== Task data ==

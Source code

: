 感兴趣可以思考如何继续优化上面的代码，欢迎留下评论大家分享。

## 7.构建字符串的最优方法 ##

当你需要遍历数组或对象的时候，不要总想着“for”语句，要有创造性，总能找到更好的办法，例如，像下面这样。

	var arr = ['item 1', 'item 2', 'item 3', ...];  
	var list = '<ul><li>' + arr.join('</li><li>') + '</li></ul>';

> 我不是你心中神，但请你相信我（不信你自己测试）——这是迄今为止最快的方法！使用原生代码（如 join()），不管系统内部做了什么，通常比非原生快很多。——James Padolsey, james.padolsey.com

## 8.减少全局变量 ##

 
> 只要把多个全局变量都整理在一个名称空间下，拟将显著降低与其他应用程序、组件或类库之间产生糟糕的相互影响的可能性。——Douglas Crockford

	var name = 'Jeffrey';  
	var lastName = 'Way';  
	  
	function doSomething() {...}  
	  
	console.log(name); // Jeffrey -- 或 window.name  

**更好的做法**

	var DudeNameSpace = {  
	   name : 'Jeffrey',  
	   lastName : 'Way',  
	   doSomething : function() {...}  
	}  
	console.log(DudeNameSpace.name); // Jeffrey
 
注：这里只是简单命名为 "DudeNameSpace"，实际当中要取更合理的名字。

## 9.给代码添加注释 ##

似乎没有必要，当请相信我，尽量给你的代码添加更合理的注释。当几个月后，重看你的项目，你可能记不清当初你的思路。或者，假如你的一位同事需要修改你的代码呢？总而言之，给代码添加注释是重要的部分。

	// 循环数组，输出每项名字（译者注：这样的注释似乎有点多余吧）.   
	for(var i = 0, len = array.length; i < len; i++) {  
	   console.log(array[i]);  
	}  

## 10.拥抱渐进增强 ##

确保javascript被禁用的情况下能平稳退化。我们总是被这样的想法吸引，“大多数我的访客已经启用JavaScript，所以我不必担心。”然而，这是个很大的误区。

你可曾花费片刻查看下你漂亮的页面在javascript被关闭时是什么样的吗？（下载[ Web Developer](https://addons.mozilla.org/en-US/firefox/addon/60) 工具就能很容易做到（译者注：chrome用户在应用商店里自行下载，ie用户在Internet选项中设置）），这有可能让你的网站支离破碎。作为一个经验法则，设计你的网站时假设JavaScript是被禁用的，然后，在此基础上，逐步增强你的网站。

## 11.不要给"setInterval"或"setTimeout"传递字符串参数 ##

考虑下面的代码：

===

The task: Make an exact copy of every line in the data.

Finished task:
Source code

: 感兴趣可以思考如何继续优化上面的代码，欢迎留下评论大家分享。

## 7.构建字符串的最优方法 ##

当你需要遍历数组或对象的时候，不要总想着“for”语句，要有创造性，总能找到更好的办法，例如，像下面这样。

	var arr = ['item 1', 'item 2', 'item 3', ...];  
	var list = '<ul><li>' + arr.join('</li><li>') + '</li></ul>';

> 我不是你心中神，但请你相信我（不信你自己测试）——这是迄今为止最快的方法！使用原生代码（如 join()），不管系统内部做了什么，通常比非原生快很多。——James Padolsey, james.padolsey.com

## 8.减少全局变量 ##

 
> 只要把多个全局变量都整理在一个名称空间下，拟将显著降低与其他应用程序、组件或类库之间产生糟糕的相互影响的可能性。——Douglas Crockford

	var name = 'Jeffrey';  
	var lastName = 'Way';  
	  
	function doSomething() {...}  
	  
	console.log(name); // Jeffrey -- 或 window.name  

**更好的做法**

	var DudeNameSpace = {  
	   name : 'Jeffrey',  
	   lastName : 'Way',  
	   doSomething : function() {...}  
	}  
	console.log(DudeNameSpace.name); // Jeffrey
 
注：这里只是简单命名为 "DudeNameSpace"，实际当中要取更合理的名字。

## 9.给代码添加注释 ##

似乎没有必要，当请相信我，尽量给你的代码添加更合理的注释。当几个月后，重看你的项目，你可能记不清当初你的思路。或者，假如你的一位同事需要修改你的代码呢？总而言之，给代码添加注释是重要的部分。

	// 循环数组，输出每项名字（译者注：这样的注释似乎有点多余吧）.   
	for(var i = 0, len = array.length; i < len; i++) {  
	   console.log(array[i]);  
	}  

## 10.拥抱渐进增强 ##

确保javascript被禁用的情况下能平稳退化。我们总是被这样的想法吸引，“大多数我的访客已经启用JavaScript，所以我不必担心。”然而，这是个很大的误区。

你可曾花费片刻查看下你漂亮的页面在javascript被关闭时是什么样的吗？（下载[ Web Developer](https://addons.mozilla.org/en-US/firefox/addon/60) 工具就能很容易做到（译者注：chrome用户在应用商店里自行下载，ie用户在Internet选项中设置）），这有可能让你的网站支离破碎。作为一个经验法则，设计你的网站时假设JavaScript是被禁用的，然后，在此基础上，逐步增强你的网站。

## 11.不要给"setInterval"或"setTimeout"传递字符串参数 ##

考虑下面的代码：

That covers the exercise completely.